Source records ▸
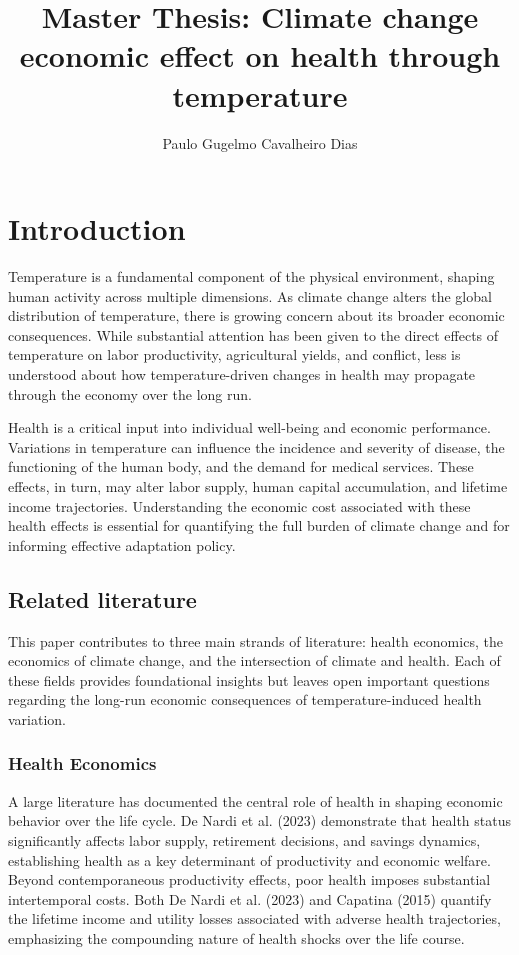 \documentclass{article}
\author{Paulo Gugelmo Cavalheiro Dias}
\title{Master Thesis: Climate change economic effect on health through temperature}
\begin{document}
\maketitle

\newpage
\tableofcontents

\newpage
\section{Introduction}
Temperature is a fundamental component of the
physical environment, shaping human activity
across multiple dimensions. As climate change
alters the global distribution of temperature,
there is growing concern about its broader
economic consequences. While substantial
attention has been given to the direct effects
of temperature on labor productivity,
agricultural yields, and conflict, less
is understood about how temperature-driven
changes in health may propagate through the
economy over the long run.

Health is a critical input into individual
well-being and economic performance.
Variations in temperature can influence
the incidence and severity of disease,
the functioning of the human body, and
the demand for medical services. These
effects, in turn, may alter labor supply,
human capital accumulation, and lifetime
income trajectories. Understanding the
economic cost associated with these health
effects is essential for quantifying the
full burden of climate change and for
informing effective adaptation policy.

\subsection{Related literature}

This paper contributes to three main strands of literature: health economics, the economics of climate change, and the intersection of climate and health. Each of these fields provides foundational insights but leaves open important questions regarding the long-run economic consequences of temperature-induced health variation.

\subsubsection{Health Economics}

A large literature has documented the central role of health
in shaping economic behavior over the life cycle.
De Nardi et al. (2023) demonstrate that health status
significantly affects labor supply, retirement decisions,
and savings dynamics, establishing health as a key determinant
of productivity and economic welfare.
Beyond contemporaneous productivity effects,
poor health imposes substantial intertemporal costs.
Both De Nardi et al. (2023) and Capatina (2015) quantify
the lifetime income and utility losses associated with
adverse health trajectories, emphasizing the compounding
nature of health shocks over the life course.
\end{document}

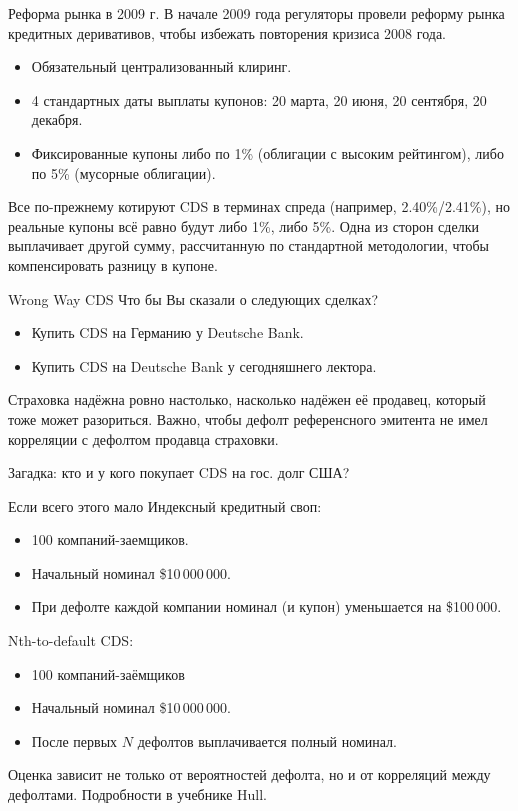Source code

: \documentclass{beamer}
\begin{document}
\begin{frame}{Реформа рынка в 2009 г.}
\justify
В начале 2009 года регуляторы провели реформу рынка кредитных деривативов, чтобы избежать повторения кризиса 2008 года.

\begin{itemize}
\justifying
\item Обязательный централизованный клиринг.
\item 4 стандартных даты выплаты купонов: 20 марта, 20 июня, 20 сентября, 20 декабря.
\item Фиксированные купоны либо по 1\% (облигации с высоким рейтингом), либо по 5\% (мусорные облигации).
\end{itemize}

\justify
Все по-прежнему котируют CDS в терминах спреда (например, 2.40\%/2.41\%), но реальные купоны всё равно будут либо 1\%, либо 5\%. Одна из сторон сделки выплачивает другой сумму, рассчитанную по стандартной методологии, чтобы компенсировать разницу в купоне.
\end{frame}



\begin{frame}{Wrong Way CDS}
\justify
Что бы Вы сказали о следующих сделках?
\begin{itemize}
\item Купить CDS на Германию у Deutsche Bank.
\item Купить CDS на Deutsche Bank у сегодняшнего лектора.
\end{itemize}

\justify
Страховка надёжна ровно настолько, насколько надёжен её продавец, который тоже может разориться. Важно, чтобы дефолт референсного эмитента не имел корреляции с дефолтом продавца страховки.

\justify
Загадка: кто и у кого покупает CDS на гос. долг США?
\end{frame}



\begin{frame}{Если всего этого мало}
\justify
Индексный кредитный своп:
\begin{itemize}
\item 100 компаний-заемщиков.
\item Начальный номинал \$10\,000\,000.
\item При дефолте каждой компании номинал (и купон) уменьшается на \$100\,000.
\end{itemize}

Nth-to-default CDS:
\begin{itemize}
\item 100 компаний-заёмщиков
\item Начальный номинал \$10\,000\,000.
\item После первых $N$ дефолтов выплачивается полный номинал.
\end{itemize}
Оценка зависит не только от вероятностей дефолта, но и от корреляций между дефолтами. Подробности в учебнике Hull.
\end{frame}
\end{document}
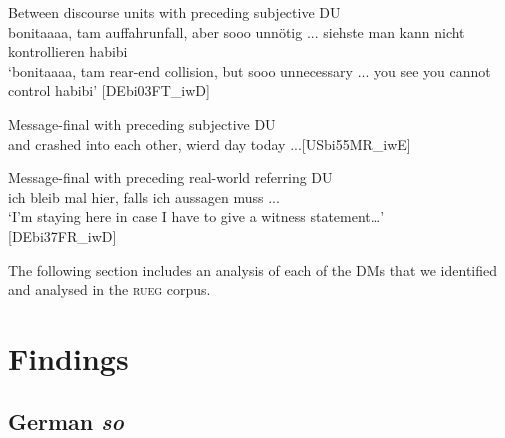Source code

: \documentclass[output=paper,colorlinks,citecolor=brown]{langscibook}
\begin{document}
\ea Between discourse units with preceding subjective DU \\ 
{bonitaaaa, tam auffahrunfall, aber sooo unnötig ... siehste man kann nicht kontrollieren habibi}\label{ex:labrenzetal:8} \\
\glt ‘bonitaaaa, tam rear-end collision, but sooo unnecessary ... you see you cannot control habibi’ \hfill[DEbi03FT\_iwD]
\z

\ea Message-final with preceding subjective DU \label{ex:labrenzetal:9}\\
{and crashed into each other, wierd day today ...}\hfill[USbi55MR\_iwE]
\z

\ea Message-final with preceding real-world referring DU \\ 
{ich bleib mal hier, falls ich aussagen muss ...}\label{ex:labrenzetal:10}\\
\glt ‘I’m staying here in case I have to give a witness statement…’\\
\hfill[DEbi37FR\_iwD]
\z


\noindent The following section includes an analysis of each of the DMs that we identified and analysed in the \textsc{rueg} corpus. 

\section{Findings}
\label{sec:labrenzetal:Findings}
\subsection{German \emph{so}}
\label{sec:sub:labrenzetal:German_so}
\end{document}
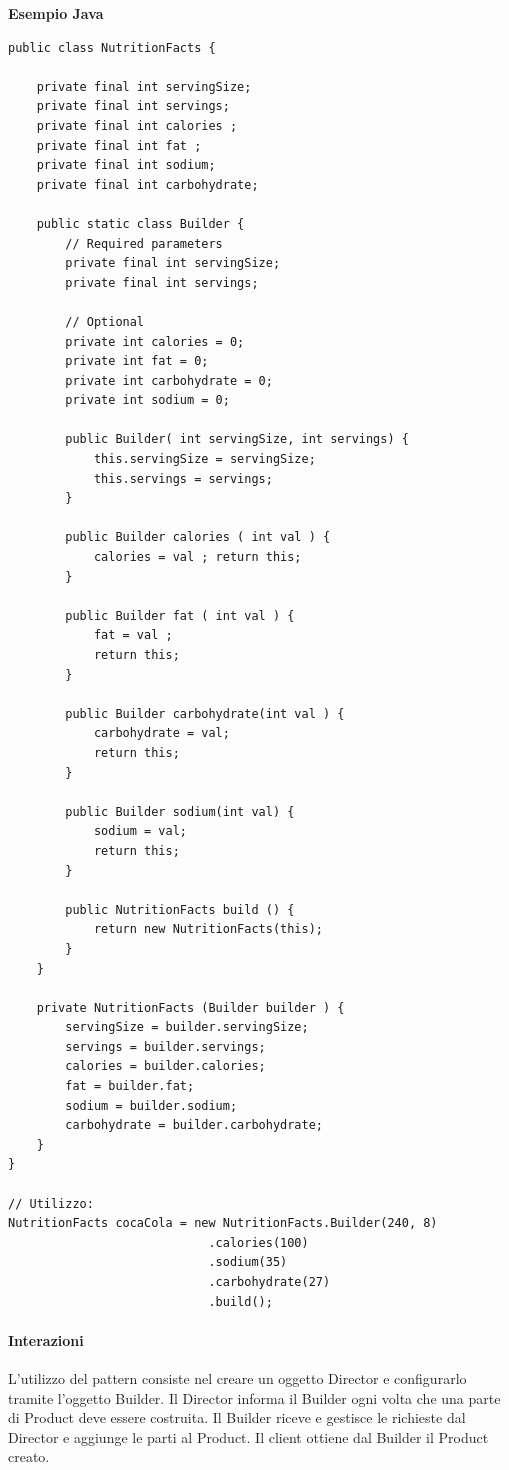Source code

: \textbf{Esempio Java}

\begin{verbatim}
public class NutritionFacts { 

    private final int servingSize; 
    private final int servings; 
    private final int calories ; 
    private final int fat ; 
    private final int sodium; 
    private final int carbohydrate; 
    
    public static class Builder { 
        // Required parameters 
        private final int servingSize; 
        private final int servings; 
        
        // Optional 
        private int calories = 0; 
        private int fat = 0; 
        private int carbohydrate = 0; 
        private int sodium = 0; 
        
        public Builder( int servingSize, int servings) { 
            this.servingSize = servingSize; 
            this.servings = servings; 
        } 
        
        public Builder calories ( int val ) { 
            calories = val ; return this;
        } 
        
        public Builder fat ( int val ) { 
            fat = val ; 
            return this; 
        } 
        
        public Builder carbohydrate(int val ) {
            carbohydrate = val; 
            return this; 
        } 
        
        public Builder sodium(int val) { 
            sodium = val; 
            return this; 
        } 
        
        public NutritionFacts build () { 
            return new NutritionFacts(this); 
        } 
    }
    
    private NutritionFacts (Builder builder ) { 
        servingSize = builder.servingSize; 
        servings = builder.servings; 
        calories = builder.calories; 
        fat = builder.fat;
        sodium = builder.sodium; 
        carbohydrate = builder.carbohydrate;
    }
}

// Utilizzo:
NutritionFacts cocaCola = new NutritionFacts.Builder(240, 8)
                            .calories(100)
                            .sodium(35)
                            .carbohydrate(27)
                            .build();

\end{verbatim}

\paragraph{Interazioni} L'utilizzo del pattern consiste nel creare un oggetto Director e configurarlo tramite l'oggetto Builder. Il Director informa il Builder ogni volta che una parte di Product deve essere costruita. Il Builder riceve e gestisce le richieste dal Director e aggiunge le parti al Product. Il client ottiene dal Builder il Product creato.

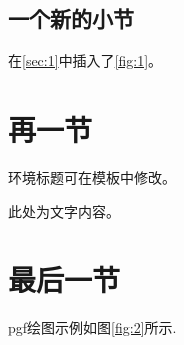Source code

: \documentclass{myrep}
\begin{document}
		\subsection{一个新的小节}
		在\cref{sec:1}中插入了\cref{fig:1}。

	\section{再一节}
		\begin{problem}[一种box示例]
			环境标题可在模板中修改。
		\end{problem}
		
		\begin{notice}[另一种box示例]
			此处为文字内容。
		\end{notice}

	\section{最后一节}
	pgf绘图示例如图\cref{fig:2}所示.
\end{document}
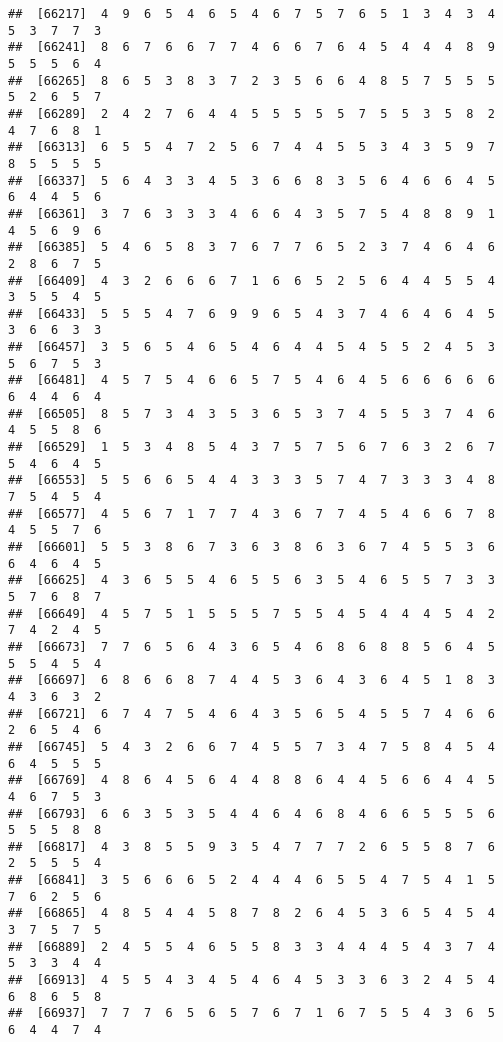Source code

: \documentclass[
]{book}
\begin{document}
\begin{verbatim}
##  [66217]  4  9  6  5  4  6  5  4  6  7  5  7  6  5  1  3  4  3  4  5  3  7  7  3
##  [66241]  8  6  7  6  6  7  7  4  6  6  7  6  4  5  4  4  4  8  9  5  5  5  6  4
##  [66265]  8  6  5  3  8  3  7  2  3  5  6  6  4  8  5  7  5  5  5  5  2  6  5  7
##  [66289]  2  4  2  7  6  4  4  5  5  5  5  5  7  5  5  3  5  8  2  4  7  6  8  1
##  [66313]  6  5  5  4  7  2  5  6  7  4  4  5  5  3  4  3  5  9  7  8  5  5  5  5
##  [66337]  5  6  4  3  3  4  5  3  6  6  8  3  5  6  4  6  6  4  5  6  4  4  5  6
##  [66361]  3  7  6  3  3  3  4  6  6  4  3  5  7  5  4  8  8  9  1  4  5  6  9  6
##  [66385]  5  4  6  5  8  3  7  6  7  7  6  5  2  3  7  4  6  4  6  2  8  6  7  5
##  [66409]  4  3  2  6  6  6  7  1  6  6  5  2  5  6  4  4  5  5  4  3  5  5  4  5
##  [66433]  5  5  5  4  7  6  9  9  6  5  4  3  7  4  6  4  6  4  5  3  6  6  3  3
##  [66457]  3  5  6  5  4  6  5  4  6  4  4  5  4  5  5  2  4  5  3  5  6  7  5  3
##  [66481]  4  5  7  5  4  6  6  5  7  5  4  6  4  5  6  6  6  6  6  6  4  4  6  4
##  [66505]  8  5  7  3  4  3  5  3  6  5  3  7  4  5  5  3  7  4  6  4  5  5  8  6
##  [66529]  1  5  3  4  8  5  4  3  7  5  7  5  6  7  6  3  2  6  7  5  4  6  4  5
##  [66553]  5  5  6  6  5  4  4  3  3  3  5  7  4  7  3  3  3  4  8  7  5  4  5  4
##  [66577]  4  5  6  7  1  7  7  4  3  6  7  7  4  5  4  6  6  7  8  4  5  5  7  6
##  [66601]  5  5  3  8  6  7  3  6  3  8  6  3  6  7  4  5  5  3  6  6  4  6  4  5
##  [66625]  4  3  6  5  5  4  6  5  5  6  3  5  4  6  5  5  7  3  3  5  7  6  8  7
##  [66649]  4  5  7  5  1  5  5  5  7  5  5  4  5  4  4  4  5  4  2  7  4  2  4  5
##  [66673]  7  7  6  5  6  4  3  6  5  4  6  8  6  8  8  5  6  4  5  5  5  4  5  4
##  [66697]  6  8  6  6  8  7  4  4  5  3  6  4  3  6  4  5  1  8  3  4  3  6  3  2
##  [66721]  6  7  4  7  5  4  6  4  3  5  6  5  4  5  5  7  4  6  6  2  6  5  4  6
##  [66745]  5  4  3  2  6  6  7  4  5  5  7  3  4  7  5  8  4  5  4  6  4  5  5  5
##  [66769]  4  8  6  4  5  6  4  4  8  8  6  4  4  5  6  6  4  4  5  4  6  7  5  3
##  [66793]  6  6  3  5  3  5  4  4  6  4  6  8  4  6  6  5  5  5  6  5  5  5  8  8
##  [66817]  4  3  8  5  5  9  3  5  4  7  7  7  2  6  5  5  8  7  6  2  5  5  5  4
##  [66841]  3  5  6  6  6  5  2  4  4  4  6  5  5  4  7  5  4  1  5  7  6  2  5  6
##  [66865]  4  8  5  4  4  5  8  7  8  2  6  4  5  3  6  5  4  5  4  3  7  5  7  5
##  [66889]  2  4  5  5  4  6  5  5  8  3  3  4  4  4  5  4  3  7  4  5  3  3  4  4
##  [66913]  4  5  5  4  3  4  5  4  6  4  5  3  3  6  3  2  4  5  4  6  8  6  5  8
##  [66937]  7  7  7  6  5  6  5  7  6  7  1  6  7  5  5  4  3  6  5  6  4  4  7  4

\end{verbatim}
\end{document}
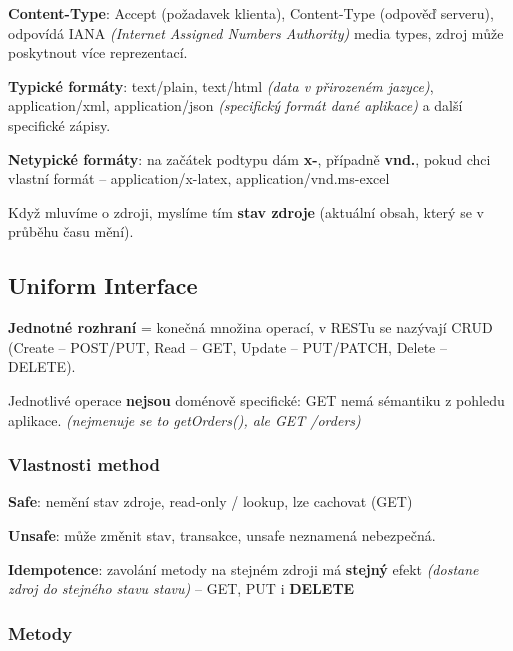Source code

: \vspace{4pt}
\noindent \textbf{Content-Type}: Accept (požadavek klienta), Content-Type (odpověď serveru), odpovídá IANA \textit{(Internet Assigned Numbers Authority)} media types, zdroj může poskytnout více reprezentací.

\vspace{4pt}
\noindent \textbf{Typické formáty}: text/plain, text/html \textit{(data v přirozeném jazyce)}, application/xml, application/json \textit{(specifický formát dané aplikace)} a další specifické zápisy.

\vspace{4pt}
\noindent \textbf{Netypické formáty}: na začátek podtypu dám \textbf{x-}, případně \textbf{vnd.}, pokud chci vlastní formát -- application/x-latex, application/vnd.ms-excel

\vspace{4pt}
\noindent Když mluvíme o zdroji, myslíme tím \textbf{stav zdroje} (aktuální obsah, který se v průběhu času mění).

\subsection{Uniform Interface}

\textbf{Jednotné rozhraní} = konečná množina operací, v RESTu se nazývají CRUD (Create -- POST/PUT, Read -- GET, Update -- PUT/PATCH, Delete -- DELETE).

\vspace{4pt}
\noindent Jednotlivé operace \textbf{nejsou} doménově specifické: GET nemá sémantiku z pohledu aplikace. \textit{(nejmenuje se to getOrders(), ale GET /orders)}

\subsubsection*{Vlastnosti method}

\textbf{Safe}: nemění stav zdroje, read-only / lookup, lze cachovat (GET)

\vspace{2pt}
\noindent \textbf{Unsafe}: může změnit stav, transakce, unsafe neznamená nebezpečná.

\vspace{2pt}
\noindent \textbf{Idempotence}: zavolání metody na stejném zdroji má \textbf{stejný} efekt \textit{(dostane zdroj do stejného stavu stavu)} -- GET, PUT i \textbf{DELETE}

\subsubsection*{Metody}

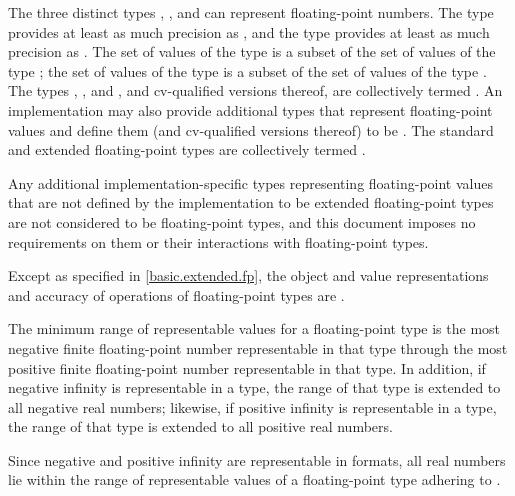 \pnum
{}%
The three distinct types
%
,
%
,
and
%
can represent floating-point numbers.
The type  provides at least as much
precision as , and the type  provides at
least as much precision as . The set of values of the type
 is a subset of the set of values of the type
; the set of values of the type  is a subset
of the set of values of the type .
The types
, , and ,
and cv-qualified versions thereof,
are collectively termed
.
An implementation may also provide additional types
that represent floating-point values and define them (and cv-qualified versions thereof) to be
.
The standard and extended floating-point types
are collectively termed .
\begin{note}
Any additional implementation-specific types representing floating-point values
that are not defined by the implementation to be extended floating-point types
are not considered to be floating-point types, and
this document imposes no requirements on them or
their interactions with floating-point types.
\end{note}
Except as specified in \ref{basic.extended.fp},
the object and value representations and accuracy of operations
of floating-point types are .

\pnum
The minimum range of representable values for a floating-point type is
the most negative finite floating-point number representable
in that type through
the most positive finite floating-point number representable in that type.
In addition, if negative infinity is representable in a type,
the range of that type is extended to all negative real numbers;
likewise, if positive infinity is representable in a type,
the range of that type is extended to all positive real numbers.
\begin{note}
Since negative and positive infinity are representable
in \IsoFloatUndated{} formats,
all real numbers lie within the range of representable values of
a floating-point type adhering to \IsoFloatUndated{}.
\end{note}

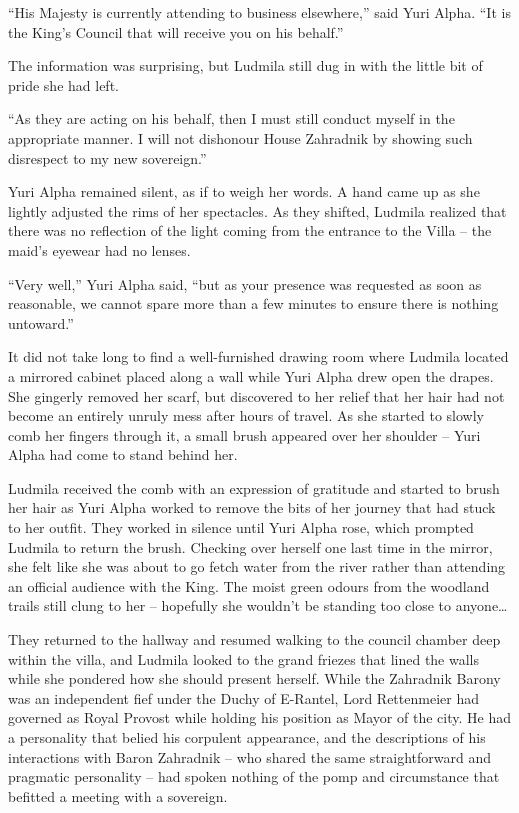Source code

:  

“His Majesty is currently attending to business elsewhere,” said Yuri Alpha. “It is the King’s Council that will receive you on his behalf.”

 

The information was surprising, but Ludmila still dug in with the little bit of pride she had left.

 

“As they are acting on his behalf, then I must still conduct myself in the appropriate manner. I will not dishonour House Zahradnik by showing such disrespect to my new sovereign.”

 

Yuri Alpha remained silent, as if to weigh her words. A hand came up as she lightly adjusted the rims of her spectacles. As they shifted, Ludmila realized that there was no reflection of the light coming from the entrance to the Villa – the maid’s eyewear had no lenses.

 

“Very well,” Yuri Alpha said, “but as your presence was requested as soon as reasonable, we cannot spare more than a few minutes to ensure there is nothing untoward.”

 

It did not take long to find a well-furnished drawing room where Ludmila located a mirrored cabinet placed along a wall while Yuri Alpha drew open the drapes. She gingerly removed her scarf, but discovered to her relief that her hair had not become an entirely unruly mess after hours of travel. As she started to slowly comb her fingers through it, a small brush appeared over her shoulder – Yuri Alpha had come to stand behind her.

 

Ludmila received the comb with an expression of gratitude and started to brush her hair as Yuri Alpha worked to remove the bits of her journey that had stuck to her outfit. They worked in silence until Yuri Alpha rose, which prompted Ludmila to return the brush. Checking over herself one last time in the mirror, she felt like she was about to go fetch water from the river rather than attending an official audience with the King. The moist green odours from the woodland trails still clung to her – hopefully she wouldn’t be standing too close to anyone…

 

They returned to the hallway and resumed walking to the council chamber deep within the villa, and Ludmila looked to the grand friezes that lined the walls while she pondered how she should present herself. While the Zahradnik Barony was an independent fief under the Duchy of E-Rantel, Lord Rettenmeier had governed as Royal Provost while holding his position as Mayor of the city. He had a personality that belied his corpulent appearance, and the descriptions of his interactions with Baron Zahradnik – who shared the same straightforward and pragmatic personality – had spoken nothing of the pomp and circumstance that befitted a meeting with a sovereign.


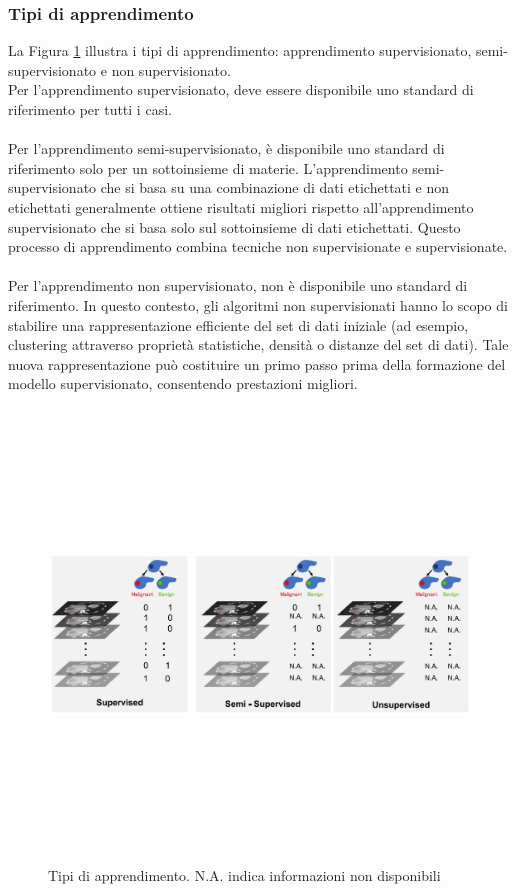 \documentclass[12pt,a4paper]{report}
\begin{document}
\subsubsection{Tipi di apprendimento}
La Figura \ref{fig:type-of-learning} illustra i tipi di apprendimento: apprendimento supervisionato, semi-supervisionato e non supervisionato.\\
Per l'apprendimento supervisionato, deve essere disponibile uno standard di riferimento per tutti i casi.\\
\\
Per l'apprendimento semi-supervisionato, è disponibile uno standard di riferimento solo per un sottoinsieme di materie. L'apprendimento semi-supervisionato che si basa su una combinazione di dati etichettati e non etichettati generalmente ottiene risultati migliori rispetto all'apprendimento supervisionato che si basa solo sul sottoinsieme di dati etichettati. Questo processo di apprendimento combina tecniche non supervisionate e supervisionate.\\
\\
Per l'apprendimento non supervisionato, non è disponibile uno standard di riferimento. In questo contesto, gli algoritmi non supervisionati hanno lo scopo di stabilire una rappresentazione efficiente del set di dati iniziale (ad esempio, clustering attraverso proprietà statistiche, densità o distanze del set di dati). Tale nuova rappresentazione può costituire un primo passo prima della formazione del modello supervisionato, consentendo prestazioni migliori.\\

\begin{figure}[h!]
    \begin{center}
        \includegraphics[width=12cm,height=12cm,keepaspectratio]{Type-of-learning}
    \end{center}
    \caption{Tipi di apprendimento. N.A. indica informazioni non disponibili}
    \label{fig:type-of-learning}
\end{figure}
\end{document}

What you should do ▸ Once the line with "subjective DU \\" is found in the records above, print exactly that line and every line after it through the line with "mal hier, falls".

Final answer ▸
\ea Between discourse units with preceding subjective DU \\ 
{bonitaaaa, tam auffahrunfall, aber sooo unnötig ... siehste man kann nicht kontrollieren habibi}\label{ex:labrenzetal:8} \\
\glt ‘bonitaaaa, tam rear-end collision, but sooo unnecessary ... you see you cannot control habibi’ \hfill[DEbi03FT\_iwD]
\z

\ea Message-final with preceding subjective DU \label{ex:labrenzetal:9}\\
{and crashed into each other, wierd day today ...}\hfill[USbi55MR\_iwE]
\z

\ea Message-final with preceding real-world referring DU \\ 
{ich bleib mal hier, falls ich aussagen muss ...}\label{ex:labrenzetal:10}\\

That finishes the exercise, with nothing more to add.